Curl-ing a Cluster IP not working
Hi All,
I'm on exercise Exercise 3.4: Deploy A Simple Application line 20.
I've created a deployment and exposed a service.
pch@master:~/Deployments$ kubectl expose deployment/nginx service/nginx exposed pch@master:~/Deployments$ kubectl get svc nginx NAME TYPE CLUSTER-IP EXTERNAL-IP PORT(S) AGE nginx ClusterIP 10.109.43.160 <none> 80/TCP 40s pch@master:~/Deployments$ kubectl get ep nginx NAME ENDPOINTS AGE nginx 10.0.1.4:80 74s pch@master:~/Deployments$ kubectl describe pod nginx-7848d4b86f-hkmlk | grep Node: Node: worker/192.168.0.137
When I curl the service and endpoint I get Connection TimeOut errors.
pch@master:~/Deployments$ curl 10.109.43.160:80 curl: (28) Failed to connect to 10.109.43.160 port 80: Connection timed out pch@master:~/Deployments$ curl 10.0.1.4:80 curl: (28) Failed to connect to 10.0.1.4 port 80: Connection timed out
If I look at all infrastructure pods running (installation was with kubeadm), I see two coredns pods, and two flannel pods. Not seeing any issues.
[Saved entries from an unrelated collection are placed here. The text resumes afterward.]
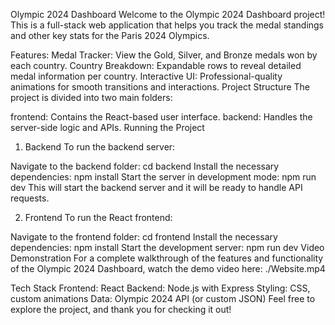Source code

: Olympic 2024 Dashboard
Welcome to the Olympic 2024 Dashboard project! This is a full-stack web application that helps you track the medal standings and other key stats for the Paris 2024 Olympics.

Features:
Medal Tracker: View the Gold, Silver, and Bronze medals won by each country.
Country Breakdown: Expandable rows to reveal detailed medal information per country.
Interactive UI: Professional-quality animations for smooth transitions and interactions.
Project Structure
The project is divided into two main folders:

frontend: Contains the React-based user interface.
backend: Handles the server-side logic and APIs.
Running the Project
1. Backend
To run the backend server:

Navigate to the backend folder:
cd backend
Install the necessary dependencies:
npm install
Start the server in development mode:
npm run dev
This will start the backend server and it will be ready to handle API requests.

2. Frontend
To run the React frontend:

Navigate to the frontend folder:
cd frontend
Install the necessary dependencies:
npm install
Start the development server:
npm run dev
Video Demonstration
For a complete walkthrough of the features and functionality of the Olympic 2024 Dashboard, watch the demo video here: ./Website.mp4

Tech Stack
Frontend: React
Backend: Node.js with Express
Styling: CSS, custom animations
Data: Olympic 2024 API (or custom JSON)
Feel free to explore the project, and thank you for checking it out!

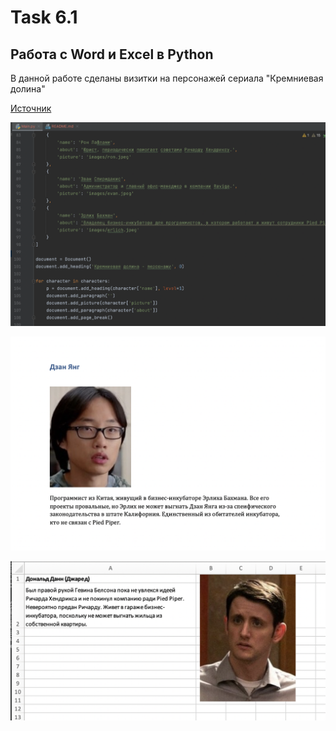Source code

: ﻿# Task 6.1

## Работа с Word и Excel в Python

В данной работе сделаны визитки на персонажей сериала "Кремниевая долина"

[Источник](https://fanfics.me/fandom882/heroes)

![Screenshot](screenshot_1.png)

![Screenshot](screenshot_2.png)

![Screenshot](screenshot_3.png)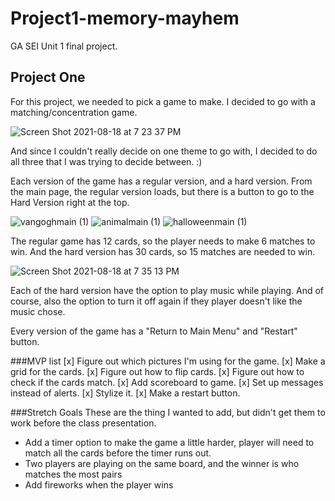 # Project1-memory-mayhem
GA SEI Unit 1 final project.

## Project One
For this project, we needed to pick a game to make. 
I decided to go with a matching/concentration game. 

![Screen Shot 2021-08-18 at 7 23 37 PM](https://user-images.githubusercontent.com/6404196/129997675-08ee3fd8-ed73-43b6-9a92-eb0468f7f889.png)

And since I couldn't really decide on one theme to go with, I decided to do all three that I was trying to decide between. :) 

Each version of the game has a regular version, and a hard version. From the main page, the regular version loads, but there is a button to go to the Hard Version right at the top. 

![vangoghmain (1)](https://user-images.githubusercontent.com/6404196/129998211-0b610c63-b16d-4366-b993-6e86103e60b3.png)
![animalmain (1)](https://user-images.githubusercontent.com/6404196/129998214-2723f1d5-dc90-43c7-a4c5-f980eb159d10.png)
![halloweenmain (1)](https://user-images.githubusercontent.com/6404196/129998216-3760ea62-2cc9-4f22-9456-c0c0bf88b4e6.png)

The regular game has 12 cards, so the player needs to make 6 matches to win. 
And the hard version has 30 cards, so 15 matches are needed to win. 

![Screen Shot 2021-08-18 at 7 35 13 PM](https://user-images.githubusercontent.com/6404196/129998408-477f8464-976b-4e70-b14f-ad9c0ba9f31d.png)

Each of the hard version have the option to play music while playing. And of course, also the option to turn it off again if they player doesn't like the music chose. 

Every version of the game has a "Return to Main Menu" and "Restart" button.

###MVP list
[x] Figure out which pictures I'm using for the game.
[x] Make a grid for the cards.
[x] Figure out how to flip cards.
[x] Figure out how to check if the cards match.
[x] Add scoreboard to game.
[x] Set up messages instead of alerts.
[x] Stylize it.
[x] Make a restart button.

###Stretch Goals
These are the thing I wanted to add, but didn't get them to work before the class presentation. 

- Add a timer option to make the game a little harder, player will need to match all the cards before the timer runs out.
- Two players are playing on the same board, and the winner is who matches the most pairs
- Add fireworks when the player wins



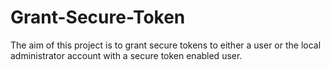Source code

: # Grant-Secure-Token
The aim of this project is to grant secure tokens to either a user or the local administrator account with a secure token enabled user.
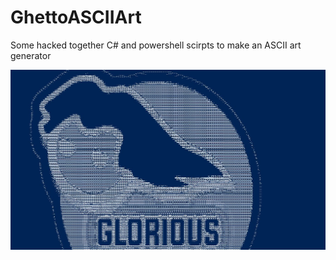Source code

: # GhettoASCIIArt
Some hacked together C# and powershell scirpts to make an ASCII art generator

![Example Output, Image of PCMR's GLorious head](glorious.JPG?raw=true "Example Output.")
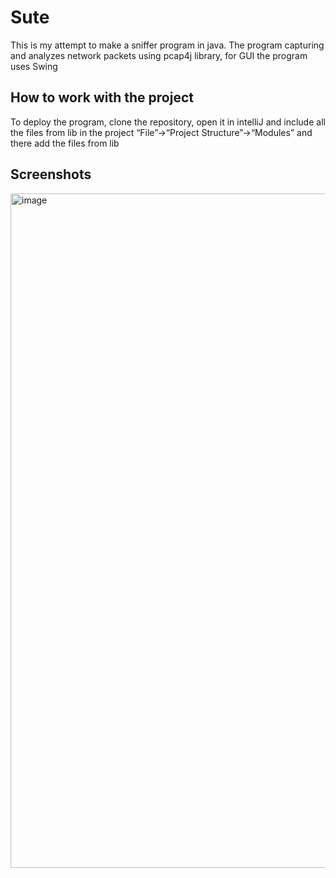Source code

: 
# Sute

This is my attempt to make a sniffer program in java. The program capturing and analyzes network packets using pcap4j library, for GUI the program uses Swing


## How to work with the project

To deploy the program, clone the repository, open it in intelliJ and include all the files from lib in the project “File”->“Project Structure”->“Modules” and there add the files from lib

## Screenshots
<img width="1855" height="1079" alt="image" src="https://github.com/user-attachments/assets/049d680c-0a0a-4aeb-9fa5-3dcb40deacd7" />
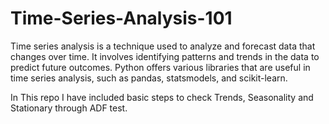 # Time-Series-Analysis-101

Time series analysis is a technique used to analyze and forecast data that changes over time. It involves identifying patterns and trends in the data to predict future outcomes. Python offers various libraries that are useful in time series analysis, such as pandas, statsmodels, and scikit-learn.

In This repo I have included basic steps to check Trends, Seasonality and Stationary through ADF test.
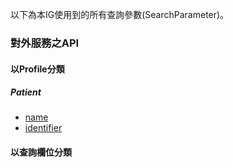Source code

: 以下為本IG使用到的所有查詢參數(SearchParameter)。 

### 對外服務之API

#### 以Profile分類
##### Patient
- [name](SearchParameter-Patient-name.html)
- [identifier](SearchParameter-Patient-identifier.html)


#### 以查詢欄位分類
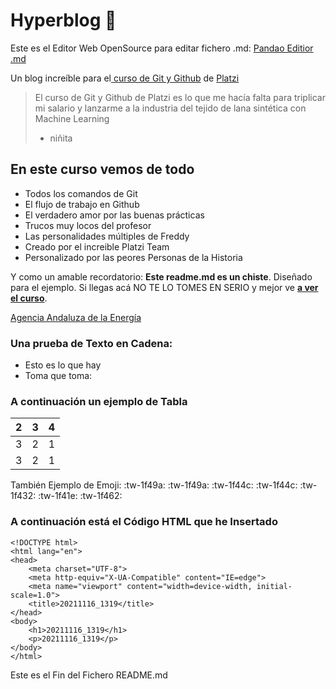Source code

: # Hyperblog 💚

Este es el Editor Web OpenSource para editar fichero .md:
[Pandao Editior .md](https://pandao.github.io/editor.md/en.html "Pandao Editior .md")

Un blog increíble para el[ curso de Git y Github](https://platzi.com/cursos/git-github/ " curso de Git y Github") de [Platzi](https://platzi.com/ "Platzi")
> El curso de Git y Github de Platzi es lo que me hacía falta para triplicar mi salario y lanzarme a la industria del tejido de lana sintética con Machine Learning
> - niñita

## En este curso vemos de todo
* Todos los comandos de Git
* El flujo de trabajo en Github
* El verdadero amor por las buenas prácticas
* Trucos muy locos del profesor
* Las personalidades múltiples de Freddy
* Creado por el increible Platzi Team
* Personalizado por las peores Personas de la Historia

Y como un amable recordatorio: **Este readme.md es un chiste**.  Diseñado para el ejemplo. Si llegas acá NO TE LO TOMES EN SERIO y mejor ve [**a ver el curso**](https://platzi.com/cursos/git-github/ "a ver el curso").

[Agencia Andaluza de la Energía](https://www.agenciaandaluzadelaenergia.es/en "Agencia Andaluza de la Energía")

### Una prueba de Texto en Cadena:
- Esto es lo que hay
- Toma que toma:

### A continuación un ejemplo de Tabla


| 2  | 3  | 4  |
| ------------: | ------------: | ------------: |
|  3 | 2  | 1  |
|  3 | 2  | 1  |

También Ejemplo de Emoji: 
 :tw-1f49a:
 :tw-1f49a: 
 :tw-1f44c: 
 :tw-1f44c: 
 :tw-1f432: 
 :tw-1f41e: 
 :tw-1f462:

### A continuación está el Código HTML que he Insertado




    <!DOCTYPE html>
    <html lang="en">
    <head>
        <meta charset="UTF-8">
        <meta http-equiv="X-UA-Compatible" content="IE=edge">
        <meta name="viewport" content="width=device-width, initial-scale=1.0">
        <title>20211116_1319</title>
    </head>
    <body>
        <h1>20211116_1319</h1>
        <p>20211116_1319</p>
    </body>
    </html>
	

Este es el Fin del Fichero README.md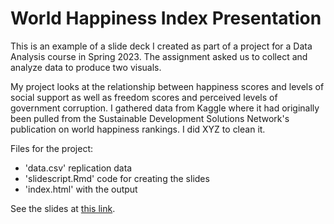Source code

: # World Happiness Index Presentation

This is an example of a slide deck I created as part of a project for a Data Analysis course in Spring 2023. The assignment asked us to collect and analyze data to produce two visuals. 

My project looks at the relationship between happiness scores and levels of social support as well as freedom scores and perceived levels of government corruption. I gathered data from Kaggle where it had originally been pulled from the Sustainable Development Solutions Network's publication on world happiness rankings. I did XYZ to clean it. 

Files for the project:
- 'data.csv' replication data
- 'slidescript.Rmd' code for creating the slides
- 'index.html' with the output

See the slides at [this link](https://failed-gymnast.github.io/WHI_Presentation/).
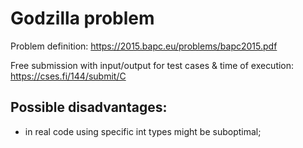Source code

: # Godzilla problem

Problem definition: https://2015.bapc.eu/problems/bapc2015.pdf

Free submission with input/output for test cases & time of execution: https://cses.fi/144/submit/C

## Possible disadvantages:
- in real code using specific int types might be suboptimal;
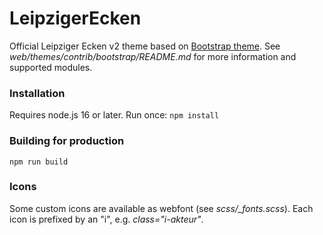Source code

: # LeipzigerEcken

Official Leipziger Ecken v2 theme based on [Bootstrap theme](https://www.drupal.org/project/bootstrap). See *web/themes/contrib/bootstrap/README.md* for more information and supported modules.

### Installation

Requires node.js 16 or later. Run once:
`npm install` 

### Building for production

`npm run build`

### Icons

Some custom icons are available as webfont (see *scss/_fonts.scss*). Each icon is prefixed by an "i", e.g. *class="i-akteur"*.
pch@master:~$ kubectl get pods --all-namespaces NAMESPACE NAME READY STATUS RESTARTS AGE kube-system coredns-78fcd69978-qzfq9 1/1 Running 0 5h46m kube-system coredns-78fcd69978-vnr7m 1/1 Running 0 5h46m kube-system etcd-master 1/1 Running 0 5h47m kube-system kube-apiserver-master 1/1 Running 1 5h47m kube-system kube-controller-manager-master 1/1 Running 1 5h47m kube-system kube-flannel-ds-ks94v 1/1 Running 0 5h33m kube-system kube-flannel-ds-ztmzv 1/1 Running 0 5h36m kube-system kube-proxy-dwxrq 1/1 Running 0 5h33m kube-system kube-proxy-vvsmg 1/1 Running 0 5h46m kube-system kube-scheduler-master 1/1 Running 1 5h47m
When I deployed the flannel network I see it created NIC's on the head node and on the worker node.
HEAD NODE
5: flannel.1: <BROADCAST,MULTICAST,UP,LOWER_UP> mtu 1450 qdisc noqueue state UNKNOWN group default
link/ether 1e:d1:a0:5b:66:57 brd ff:ff:ff:ff:ff:ff
inet 10.0.0.0/32 brd 10.0.0.0 scope global flannel.1
valid_lft forever preferred_lft forever
inet6 fe80::1cd1:a0ff:fe5b:6657/64 scope link
valid_lft forever preferred_lft forever
WORKER NODE
5: flannel.1: <BROADCAST,MULTICAST,UP,LOWER_UP> mtu 1450 qdisc noqueue state UNKNOWN group default
link/ether 8e:39:10:e5:87:cc brd ff:ff:ff:ff:ff:ff
inet 10.0.1.0/32 brd 10.0.1.0 scope global flannel.1
valid_lft forever preferred_lft forever
inet6 fe80::8c39:10ff:fee5:87cc/64 scope link
valid_lft forever preferred_lft forever
When I run tcpdump on the worker node (sudo tcpdump -i flannel.1) I do see activity, but still overall yields a connection failure on head node.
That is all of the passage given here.